Maybe it was the unknown of goats as pets, or maybe the application process was too onerous. Regardless of the reason, the window for applications closed on July 25.
It’s the latest step forward in a process the 12-year-old started four years ago.
Coun. Dean Murdock said there is still much to be learned from what the McCues experience, even if it’s just one household in the study.
“Council did the responsible thing by not just reacting to a request but invited participants to join a study and understand the implications of having goats,” Murdock said. “There’s a lot to learn from the McCues though there would have been a benefit from multiple houses with multiple goats.”
There’s also an ongoing opportunity for households to add mini goats following the 18-month study, he added.
All the McCues have left to do before bringing the goats home is to add some fencing inside their yard, Jillian said.
“I’m so excited that something that I have been working very hard on has come through and I can see the final product of it.”
Documenting the support of every neighbour in a 50-metre radius of their home was among the many terms the McCues had to meet. There is also the request for double fencing on the property.
McCue’s dad Rich says the thorough nature of the application may have put other parties off from applying.
“I had heard there was some interest from others,” he said. “The application process was quite large, including an overhead image of the house, from Saanich’s GIS map, to point out where the goat condo will be, with ramp and an enclosed area.”

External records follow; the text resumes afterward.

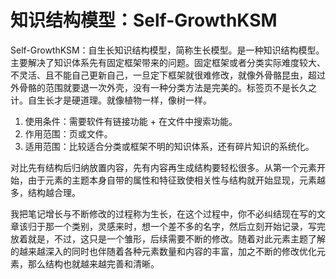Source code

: # 知识结构模型：Self-GrowthKSM


Self-GrowthKSM：自生长知识结构模型，简称生长模型。是一种知识结构模型。主要解决了知识体系先有固定框架带来的问题。固定框架或者分类实际难度较大、不灵活、且不能自己更新自己，一旦定下框架就很难修改，就像外骨骼昆虫，超过外骨骼的范围就要退一次外壳，没有一种分类方法是完美的。标签页不是长久之计。自生长才是硬道理。就像植物一样，像树一样。

1. 使用条件：需要软件有链接功能 + 在文件中搜索功能。
2. 作用范围：页或文件。
3. 适用范围：比较适合分类或框架不明的知识体系，还有碎片知识的系统化。

对比先有结构后归纳放置内容，先有内容再生成结构要轻松很多。从第一个元素开始，由于元素的主题本身自带的属性和特征致使相关性与结构就开始显现，元素越多，结构越合理。

我把笔记增长与不断修改的过程称为生长，在这个过程中，你不必纠结现在写的文章该归于那一个类别，灵感来时，想一个差不多的名字，然后立刻开始记录，写完放着就是，不过，这只是一个雏形，后续需要不断的修改。随着对此元素主题了解的越来越深入的同时也伴随着各种元素数量和内容的丰富，加之不断的修改优化元素，那么结构也就越来越完善和清晰。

The ‘condo’ is a converted playhouse that will act as the goat pen.
McCue expects to bring her goats, Millie and Nellie, home by this weekend.
For months, she’s been making the weekly trek to a Deep Cove farm where she’s bonded with Millie and Ivy, the pair of fainting goat sisters she’s adopted.

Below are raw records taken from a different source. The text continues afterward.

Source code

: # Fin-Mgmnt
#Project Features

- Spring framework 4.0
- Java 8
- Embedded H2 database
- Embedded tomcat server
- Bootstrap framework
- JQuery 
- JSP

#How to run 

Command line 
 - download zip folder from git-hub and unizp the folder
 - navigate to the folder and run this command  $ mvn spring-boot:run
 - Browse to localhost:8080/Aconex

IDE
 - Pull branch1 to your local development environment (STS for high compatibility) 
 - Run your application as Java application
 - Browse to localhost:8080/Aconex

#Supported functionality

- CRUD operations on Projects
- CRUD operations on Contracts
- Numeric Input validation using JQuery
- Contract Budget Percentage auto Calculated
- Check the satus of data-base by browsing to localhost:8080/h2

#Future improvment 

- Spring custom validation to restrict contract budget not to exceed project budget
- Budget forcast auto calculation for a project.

“Every Saturday I’ve been helping on the farm, and learning to properly take care of them,” Jillian said.
That includes taking them for walks, preparing the goats for their upcoming shift to an urban pet life.
“There is a market near the farm, and the market organizer likes having me bring the goats there. It brings a farm feel, and they’re very popular with [children],” McCue said. “[Children] get very excited, they want to know what the goats are, and then they want to play with them.”
When she’s not caring for the goats, McCue is busy babysitting, and the children she cares for are also excited to meet the newcomers.
“It sounds like there’s going to be quite a welcoming party.”